I needed an open source DNS solution at work recently, preferably anything but Bind, and it was suggested I use PowerDNS. I had no experience with it, but I was told it was a good product and fairly easy to setup. On top of the DNS Server itself, I need a local DNS caching agent. At this point I had found PowerDNS’s recursor component, along with information that they could be setup side by side, so I figured I’d give it a shot.
Generally, with new open source software like this, I’d just google something up. But I looked for all sorts of variations of “How to setup powerdns server and recursor together” or “powerdns server recursor side by side” and couldn’t manage to find anything. I’m not sure if the Google-Fu wasn’t with me that evening, or maybe the results were simply too low in the stack, or maybe no one has bothered writing it up… but I had to figure it out myself. It isn’t rocket science, but when it’s 1 in the morning (and you’re still in the office) it is nice to have a guide to get your started.
After some brief futzing, I worked it out and the setup is, as expected, fairly simple. Here is the rough approximation what it will take you to get DNS going:
- apt-get install pdns-server pdns-recursor
- /etc/init.d/pdns-recursor stop (Note: you don’t need to stop pdns server because it isn’t started by default)
- nano /etc/pdns/recursor
- Set “local-port=54” and “forward-zones=mydomain.local=127.0.0.1:54” (Do be sure to change ‘mydomain.local’ to your domain that you’ll be hosting in PowerDNS Server)
- nano /etc/pdns/pdns.conf
- Set “local-port=54” and “launch=” whatever your backend will be (I prefer gmysql)
- Configure the pdns server backend data (be it text files, mysql, ldap, etc)
- /etc/init.d/pdns-recursor start
- nslookup snowulf.com 127.0.0.1 This should work, if it doesn’t, check /var/log/syslog for messages from the recursor
- /etc/init.d/pdns start
- dig mydomain.local @127.0.0.1 -p 54 If this doesn’t work, check /var/log/syslog for messages from pdns
- nslookup mydomain.local 127.0.0.1
At this point in time, you should be good to go.
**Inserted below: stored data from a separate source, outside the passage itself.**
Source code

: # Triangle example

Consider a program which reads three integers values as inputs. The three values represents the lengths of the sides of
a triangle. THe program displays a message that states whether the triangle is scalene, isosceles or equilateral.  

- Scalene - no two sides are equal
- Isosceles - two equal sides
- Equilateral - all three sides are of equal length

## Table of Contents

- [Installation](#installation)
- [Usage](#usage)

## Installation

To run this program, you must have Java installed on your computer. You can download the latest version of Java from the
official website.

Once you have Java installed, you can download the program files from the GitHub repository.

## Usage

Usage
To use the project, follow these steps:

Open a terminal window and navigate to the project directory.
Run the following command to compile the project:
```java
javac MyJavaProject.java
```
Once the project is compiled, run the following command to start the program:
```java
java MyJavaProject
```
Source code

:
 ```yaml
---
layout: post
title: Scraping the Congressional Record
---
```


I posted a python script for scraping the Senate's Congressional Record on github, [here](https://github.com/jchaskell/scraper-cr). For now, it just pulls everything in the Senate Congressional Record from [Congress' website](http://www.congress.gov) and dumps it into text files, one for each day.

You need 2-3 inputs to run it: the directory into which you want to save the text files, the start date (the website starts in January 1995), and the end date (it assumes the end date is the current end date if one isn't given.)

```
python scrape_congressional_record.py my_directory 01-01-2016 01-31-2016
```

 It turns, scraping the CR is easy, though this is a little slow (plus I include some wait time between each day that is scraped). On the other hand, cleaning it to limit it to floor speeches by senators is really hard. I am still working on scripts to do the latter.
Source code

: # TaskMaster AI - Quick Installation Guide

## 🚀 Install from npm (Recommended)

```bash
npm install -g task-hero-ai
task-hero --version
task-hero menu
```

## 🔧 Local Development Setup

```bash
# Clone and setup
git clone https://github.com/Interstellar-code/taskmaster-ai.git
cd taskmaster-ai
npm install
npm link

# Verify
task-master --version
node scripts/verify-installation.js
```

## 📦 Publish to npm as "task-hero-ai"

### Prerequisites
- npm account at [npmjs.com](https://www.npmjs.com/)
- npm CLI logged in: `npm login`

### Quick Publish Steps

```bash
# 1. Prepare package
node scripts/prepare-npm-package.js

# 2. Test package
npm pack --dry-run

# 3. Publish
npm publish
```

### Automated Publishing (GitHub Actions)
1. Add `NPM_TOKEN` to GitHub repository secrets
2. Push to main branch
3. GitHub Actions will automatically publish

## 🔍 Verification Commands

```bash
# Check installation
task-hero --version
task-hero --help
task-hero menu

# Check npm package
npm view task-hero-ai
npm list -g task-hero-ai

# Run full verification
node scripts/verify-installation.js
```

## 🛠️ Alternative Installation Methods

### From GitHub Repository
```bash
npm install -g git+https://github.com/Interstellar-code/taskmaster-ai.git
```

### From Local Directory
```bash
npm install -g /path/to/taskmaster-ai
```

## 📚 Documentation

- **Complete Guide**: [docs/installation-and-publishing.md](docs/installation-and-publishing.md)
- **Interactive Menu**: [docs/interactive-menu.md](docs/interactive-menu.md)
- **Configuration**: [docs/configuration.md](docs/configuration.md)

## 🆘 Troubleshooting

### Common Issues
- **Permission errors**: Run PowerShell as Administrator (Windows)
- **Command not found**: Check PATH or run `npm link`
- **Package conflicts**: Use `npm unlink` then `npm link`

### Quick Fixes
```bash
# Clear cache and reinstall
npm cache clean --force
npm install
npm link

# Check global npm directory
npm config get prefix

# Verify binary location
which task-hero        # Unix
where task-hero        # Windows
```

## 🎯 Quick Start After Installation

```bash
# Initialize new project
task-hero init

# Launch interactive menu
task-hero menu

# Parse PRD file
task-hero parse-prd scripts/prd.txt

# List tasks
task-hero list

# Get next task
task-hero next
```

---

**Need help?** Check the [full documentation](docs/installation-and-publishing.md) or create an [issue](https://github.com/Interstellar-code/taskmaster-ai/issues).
As you can see, the process is quite painless. Using 54 for a DNS server is a little odd, but I’m not using any Xerox Network Systems which normally resides on 54. You could of course move the port for the PowerDNS server to any free port, just make sure pdns-recursor gets updated to know where to look.
Hi Jon,
I have similar requirement but slightly different. I want to achieve following.
1. Have the PDNS Recursor run in non recursive mode.
That means I want recursor to perform the recursive look up only when it cant find the answer in the backend ( I am not sure if the recursor actually is able to talk to backend..if yes then I would like to know how to configure this)..
I do not know how do I configure recursor to act like above.
I tried so many things but could not get it right.
Could you please help me with this?
Thanks.
Regards,
Davis Jira
I’m not much of a PDNS expert. To my knowledge, the only way the Recursor works is: Look up specialized in alternate servers (IE Forward-zones, if some are listed), else fail to default DNS server.
What I’m guessing you want, is to have a LOT of domains in the backend (what forward-zones is for) and not list them all and maybe not all of your zone records are complete. That being said, I have no idea how to go about doing that. I’m guess you need something more advanced than the simple Recursor.